Designing APIs That Scale Without Rewriting Them Later
by Arif Ikhsanudin, Backend Developer
The decisions that constrain you at 100x
The common narrative around scaling is that it is an infrastructure problem — add more servers, tune your database, add a cache layer. Infrastructure scaling is necessary. But the decisions that are genuinely hard to scale out of are API design decisions: what you put in the contract with clients.
A response schema that clients depend on cannot be changed without a version bump. An endpoint that performs a synchronous database join of four tables cannot be decoupled without changing the API. A global sequential ID scheme that reveals business metrics cannot be replaced without breaking client integrations.
These are design decisions made when the API was small. At 100x load, they are constraints you work around rather than problems you solve cleanly.
Statelessness is not just a REST principle
Stateless APIs — where each request contains all the information needed to fulfill it — are not just architecturally clean, they are horizontally scalable by default. You can add application server instances without coordinating state between them.
The places where statefulness sneaks in:
Server-side sessions: If your API tracks session state in memory or a server-local store, requests from the same session must go to the same server. This works with sticky sessions but breaks under failover and complicates deployment. Use client-side tokens (JWTs) or distributed session stores (Redis) instead.
Request-scoped context that leaks between requests: Global or thread-local state in languages with shared memory. This does not become a correctness problem until you have multiple workers or start reusing connections. Audit your middleware and request context handling.
Synchronous accumulation of derived state: An endpoint that returns "your account balance" by summing all transactions is a design that requires an increasingly expensive query as the transaction history grows. Separate commands (transactions) from queries (balance) using a materialized view or event-sourced aggregation pattern.

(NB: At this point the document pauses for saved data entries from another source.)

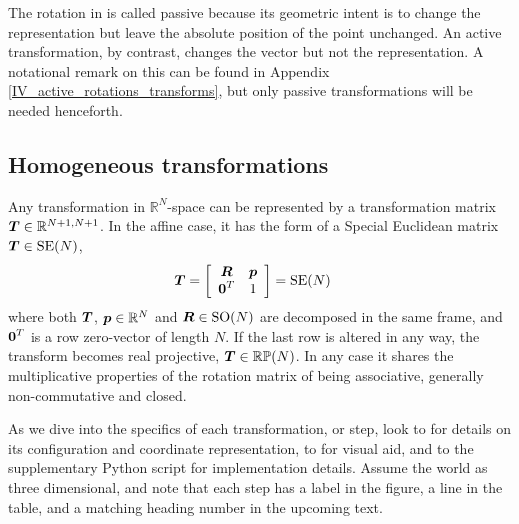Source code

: The rotation in  is called passive because its geometric intent is to change the representation but leave the absolute position of the point unchanged. An active transformation, by contrast, changes the vector but not the representation. A notational remark on this can be found in Appendix \ref{IV_active_rotations_transforms}, but only passive transformations will be needed henceforth.


\subsection{Homogeneous transformations}

Any transformation in $\mathbb{R}^N$-space can be represented by a transformation matrix $\boldsymbol{T} \in \mathbb{R}^{N+1,N+1}$. In the affine case, it has the form of a Special Euclidean matrix $\boldsymbol{T}\in\mathrm{SE}(N)$,
%
\begin{align}
\dvec{T} &= 
\left[\begin{array}{c c}
 \mat{R}  & \dvec{p} \\%
 \dvec{0}^T  &  1
\end{array}\right] = \mathrm{SE}(N)\label{eq_homogeneous_affine_transform}
\end{align}
%
where both $\boldsymbol{T}$, $\boldsymbol{p}\in\mathbb{R}^N$ and $\boldsymbol{R}\in\mathrm{SO}(N)$ are decomposed in the same frame, and $\boldsymbol{0}^T$ is a row zero-vector of length $N$. If the last row is altered in any way, the transform becomes real projective, $\boldsymbol{T}\in\mathbb{RP}(N)$. In any case it shares the multiplicative properties of the rotation matrix of being associative, generally non-commutative and closed. %

As we dive into the specifics of each transformation, or step, look to  for details on its configuration and coordinate representation, to  for visual aid, and to the supplementary Python script for implementation details. Assume the world as three dimensional, and note that each step has a label in the figure, a line in the table, and a matching heading number in the upcoming text.



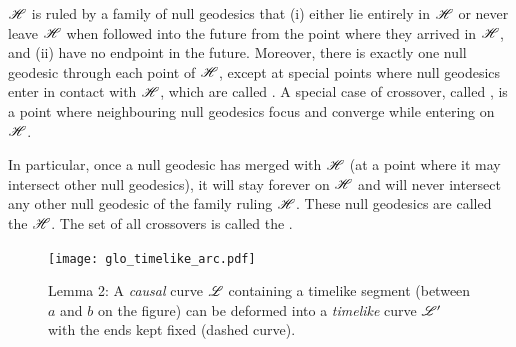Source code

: \begin{prop}
\label{p:glo:prop3}
$\mathscr{H}$ is ruled by a family of null geodesics that (i) either lie entirely
in $\mathscr{H}$ or never leave $\mathscr{H}$ when followed into the future from the
point where they arrived in $\mathscr{H}$, and
(ii) have no endpoint in the future.
Moreover, there is exactly one null geodesic through each point of $\mathscr{H}$,
except at special points where null geodesics enter in contact with $\mathscr{H}$, which are
called . A special case
of crossover, called , is a point
where neighbouring null geodesics focus and converge while entering on $\mathscr{H}$.
\end{prop}
In particular, once a null geodesic has
merged with $\mathscr{H}$ (at a point where it may intersect other null geodesics),
it will stay forever on $\mathscr{H}$ and will never intersect any other null geodesic
of the family ruling $\mathscr{H}$. These null geodesics are called the
 $\mathscr{H}$.
The set of all crossovers is called the 
\cite{Siino98a,Siino98b,Brill14}.

\begin{figure}
\centerline{\texttt{[image: glo\_timelike\_arc.pdf]}}
\caption[]{\label{f:glo:timelike_arc} \footnotesize
Lemma 2: A \emph{causal} curve $\mathscr{L}$ containing a timelike segment (between
$a$ and $b$ on the figure) can be deformed into a \emph{timelike} curve $\mathscr{L}'$
with the ends kept fixed (dashed curve).}
\end{figure}


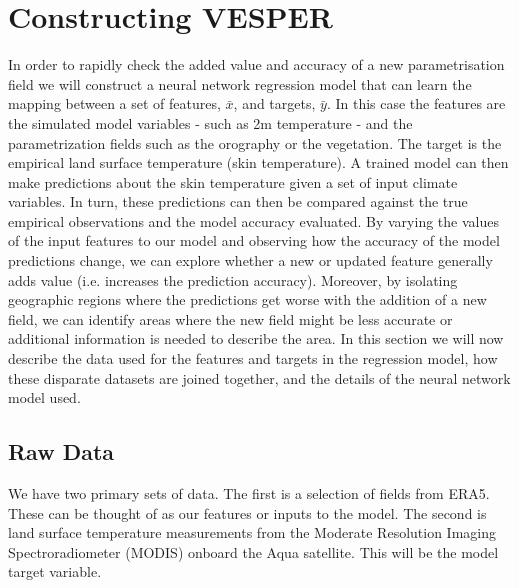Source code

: \documentclass[twocolumn]{article}
\begin{document}
\section{Constructing VESPER}\label{sec:2}
In order to rapidly check the added value and accuracy of a new parametrisation field we will construct a neural network regression model that can learn the mapping between a set of features, $\bar{x}$, and targets, $\bar{y}$. In this case the features are the simulated model variables - such as 2m temperature - and the parametrization fields such as the orography or the vegetation. The target is the empirical land surface temperature (skin temperature). A trained model can then make predictions about the skin temperature given a set of input climate variables. In turn, these predictions can then be compared against the true empirical observations and the model accuracy evaluated. By varying the values of the input features to our model and observing how the accuracy of the model predictions change, we can explore whether a new or updated feature generally adds value (i.e. increases the prediction accuracy). Moreover, by isolating geographic regions where the predictions get worse with the addition of a new field, we can identify areas where the new field might be less accurate or additional information is needed to describe the area. In this section we will now describe the data used for the features and targets in the regression model, how these disparate datasets are joined together, and the details of the neural network model used.


\subsection{Raw Data}
We have two primary sets of data. The first is a selection of fields from ERA5\cite{Hersbach}. These can be thought of as our features or inputs to the model. The second is land surface temperature measurements from the Moderate Resolution Imaging Spectroradiometer (MODIS) \cite{MODIS} onboard the Aqua satellite.  This will be the model target variable. 
\end{document}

ID design has scaling implications
Sequential integer IDs leaking to clients create several problems:
- They reveal business metrics (order count, user count) by inspection
- They are not safe to generate at scale across multiple database shards without coordination
- They assume a single canonical sequence, which limits horizontal write scaling
ULIDs (Universally Unique Lexicographically Sortable Identifiers) or UUIDs v7 give you globally unique IDs that sort by creation time without a centralized counter. They are safe to generate in any service instance, shard, or region.
// ULID: 01HZQK7P3WVXBN4Y9MRDTJC8E6
// 48-bit millisecond timestamp + 80-bit random component
// Sorts lexicographically by creation time
// Safe to generate distributed
Expose ULIDs to clients from day one. Migrating from sequential integers to opaque IDs after clients have built integrations that parse IDs as integers is painful.
Synchronous vs. asynchronous operations
The default REST pattern is synchronous: client sends request, server processes it, client gets response. This works for operations that complete in under a few seconds. It breaks for operations that take longer or involve multiple services.
The indicators that an operation should be asynchronous:
- Processing time is unpredictable (depends on file size, downstream service latency, or queue depth)
- The operation involves multiple steps that can fail independently
- The client does not need the result immediately to continue
The pattern:
POST /exports
→ 202 Accepted
{
"job_id": "job_01HZQK",
"status": "pending",
"status_url": "https://api.example.com/exports/job_01HZQK"
}
Design this from the start for operations that are clearly going to be long-running. Retrofitting async into an existing synchronous endpoint requires adding a new endpoint pattern and migrating clients — more work than getting it right initially.
Resource granularity
APIs that expose fine-grained resources force clients to make many requests to accomplish a single task. A mobile app that needs to render a user profile page making 7 API calls is a chatty API — high latency (each call is serial or requires complex parallel orchestration) and fragile (a single failure breaks the whole page).
Design for client use cases, not data model purity. A /profile endpoint that returns user data plus account status plus recent activity in a single call is not less RESTful — it is pragmatically designed for the clients that exist.
At scale, chatty APIs multiply: 7 calls per page load × N concurrent users × M page loads per minute. Batching at the API level has a disproportionate effect on load.
Idempotency is a scalability feature
In distributed systems, requests fail and get retried. If retrying a request causes a duplicate operation (double charge, double inventory deduction), your system is not safe to retry and requires complex deduplication logic on the client side.
Design mutating endpoints to be idempotent with a client-supplied idempotency key:
POST /payments
Idempotency-Key: 01HZQK7P3WVXBN
{
"amount": 9900,
"currency": "USD"
}
The server stores the response keyed by idempotency key. If the same key is submitted again (client retry after network failure), the stored response is returned without re-processing. This makes your API safe to retry at any layer — API gateway, client SDK, application code.
Store idempotency keys with a TTL (24 hours is standard). Implement the storage before you need it — adding it later requires clients to update their integration to send the header.